(Rendered images with source text)

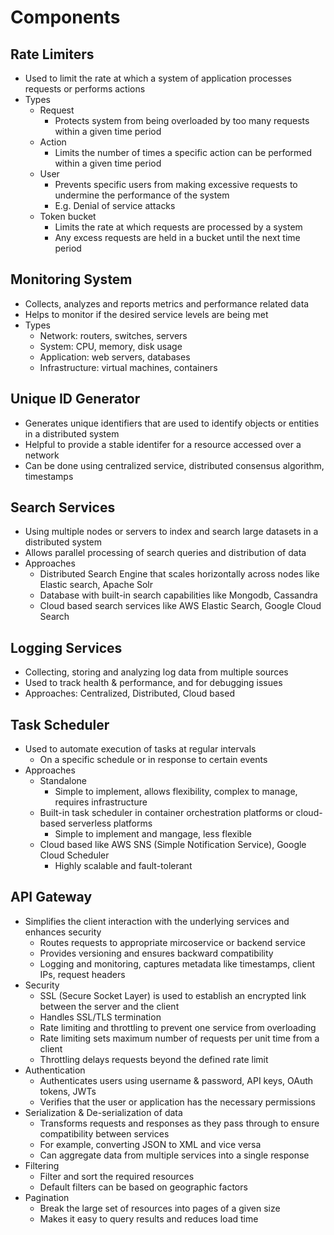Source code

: # Components

## Rate Limiters

-   Used to limit the rate at which a system of application processes requests or performs actions
-   Types
    -   Request
        -   Protects system from being overloaded by too many requests within a given time period
    -   Action
        -   Limits the number of times a specific action can be performed within a given time period
    -   User
        -   Prevents specific users from making excessive requests to undermine the performance of the system
        -   E.g. Denial of service attacks
    -   Token bucket
        -   Limits the rate at which requests are processed by a system
        -   Any excess requests are held in a bucket until the next time period

## Monitoring System

-   Collects, analyzes and reports metrics and performance related data
-   Helps to monitor if the desired service levels are being met
-   Types
    -   Network: routers, switches, servers
    -   System: CPU, memory, disk usage
    -   Application: web servers, databases
    -   Infrastructure: virtual machines, containers

## Unique ID Generator

-   Generates unique identifiers that are used to identify objects or entities in a distributed system
-   Helpful to provide a stable identifer for a resource accessed over a network
-   Can be done using centralized service, distributed consensus algorithm, timestamps

## Search Services

-   Using multiple nodes or servers to index and search large datasets in a distributed system
-   Allows parallel processing of search queries and distribution of data
-   Approaches
    -   Distributed Search Engine that scales horizontally across nodes like Elastic search, Apache Solr
    -   Database with built-in search capabilities like Mongodb, Cassandra
    -   Cloud based search services like AWS Elastic Search, Google Cloud Search

## Logging Services

-   Collecting, storing and analyzing log data from multiple sources
-   Used to track health & performance, and for debugging issues
-   Approaches: Centralized, Distributed, Cloud based

## Task Scheduler

-   Used to automate execution of tasks at regular intervals
    -   On a specific schedule or in response to certain events
-   Approaches
    -   Standalone
        -   Simple to implement, allows flexibility, complex to manage, requires infrastructure
    -   Built-in task scheduler in container orchestration platforms or cloud-based serverless platforms
        -   Simple to implement and mangage, less flexible
    -   Cloud based like AWS SNS (Simple Notification Service), Google Cloud Scheduler
        -   Highly scalable and fault-tolerant

## API Gateway

-   Simplifies the client interaction with the underlying services and enhances security
    -   Routes requests to appropriate mircoservice or backend service
    -   Provides versioning and ensures backward compatibility
    -   Logging and monitoring, captures metadata like timestamps, client IPs, request headers
-   Security
    -   SSL (Secure Socket Layer) is used to establish an encrypted link between the server and the client
    -   Handles SSL/TLS termination
    -   Rate limiting and throttling to prevent one service from overloading
    -   Rate limiting sets maximum number of requests per unit time from a client
    -   Throttling delays requests beyond the defined rate limit
-   Authentication
    -   Authenticates users using username & password, API keys, OAuth tokens, JWTs
    -   Verifies that the user or application has the necessary permissions
-   Serialization & De-serialization of data
    -   Transforms requests and responses as they pass through to ensure compatibility between services
    -   For example, converting JSON to XML and vice versa
    -   Can aggregate data from multiple services into a single response
-   Filtering
    -   Filter and sort the required resources
    -   Default filters can be based on geographic factors
-   Pagination
    -   Break the large set of resources into pages of a given size
    -   Makes it easy to query results and reduces load time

WHAT YOU SHOULD DO: Please write out all the entries above exactly, but leave out the pictures.

WORKED SOLUTION:
Source code

: # Components

## Rate Limiters

-   Used to limit the rate at which a system of application processes requests or performs actions
-   Types
    -   Request
        -   Protects system from being overloaded by too many requests within a given time period
    -   Action
        -   Limits the number of times a specific action can be performed within a given time period
    -   User
        -   Prevents specific users from making excessive requests to undermine the performance of the system
        -   E.g. Denial of service attacks
    -   Token bucket
        -   Limits the rate at which requests are processed by a system
        -   Any excess requests are held in a bucket until the next time period

## Monitoring System

-   Collects, analyzes and reports metrics and performance related data
-   Helps to monitor if the desired service levels are being met
-   Types
    -   Network: routers, switches, servers
    -   System: CPU, memory, disk usage
    -   Application: web servers, databases
    -   Infrastructure: virtual machines, containers

## Unique ID Generator

-   Generates unique identifiers that are used to identify objects or entities in a distributed system
-   Helpful to provide a stable identifer for a resource accessed over a network
-   Can be done using centralized service, distributed consensus algorithm, timestamps

## Search Services

-   Using multiple nodes or servers to index and search large datasets in a distributed system
-   Allows parallel processing of search queries and distribution of data
-   Approaches
    -   Distributed Search Engine that scales horizontally across nodes like Elastic search, Apache Solr
    -   Database with built-in search capabilities like Mongodb, Cassandra
    -   Cloud based search services like AWS Elastic Search, Google Cloud Search

## Logging Services

-   Collecting, storing and analyzing log data from multiple sources
-   Used to track health & performance, and for debugging issues
-   Approaches: Centralized, Distributed, Cloud based

## Task Scheduler

-   Used to automate execution of tasks at regular intervals
    -   On a specific schedule or in response to certain events
-   Approaches
    -   Standalone
        -   Simple to implement, allows flexibility, complex to manage, requires infrastructure
    -   Built-in task scheduler in container orchestration platforms or cloud-based serverless platforms
        -   Simple to implement and mangage, less flexible
    -   Cloud based like AWS SNS (Simple Notification Service), Google Cloud Scheduler
        -   Highly scalable and fault-tolerant

## API Gateway

-   Simplifies the client interaction with the underlying services and enhances security
    -   Routes requests to appropriate mircoservice or backend service
    -   Provides versioning and ensures backward compatibility
    -   Logging and monitoring, captures metadata like timestamps, client IPs, request headers
-   Security
    -   SSL (Secure Socket Layer) is used to establish an encrypted link between the server and the client
    -   Handles SSL/TLS termination
    -   Rate limiting and throttling to prevent one service from overloading
    -   Rate limiting sets maximum number of requests per unit time from a client
    -   Throttling delays requests beyond the defined rate limit
-   Authentication
    -   Authenticates users using username & password, API keys, OAuth tokens, JWTs
    -   Verifies that the user or application has the necessary permissions
-   Serialization & De-serialization of data
    -   Transforms requests and responses as they pass through to ensure compatibility between services
    -   For example, converting JSON to XML and vice versa
    -   Can aggregate data from multiple services into a single response
-   Filtering
    -   Filter and sort the required resources
    -   Default filters can be based on geographic factors
-   Pagination
    -   Break the large set of resources into pages of a given size
    -   Makes it easy to query results and reduces load time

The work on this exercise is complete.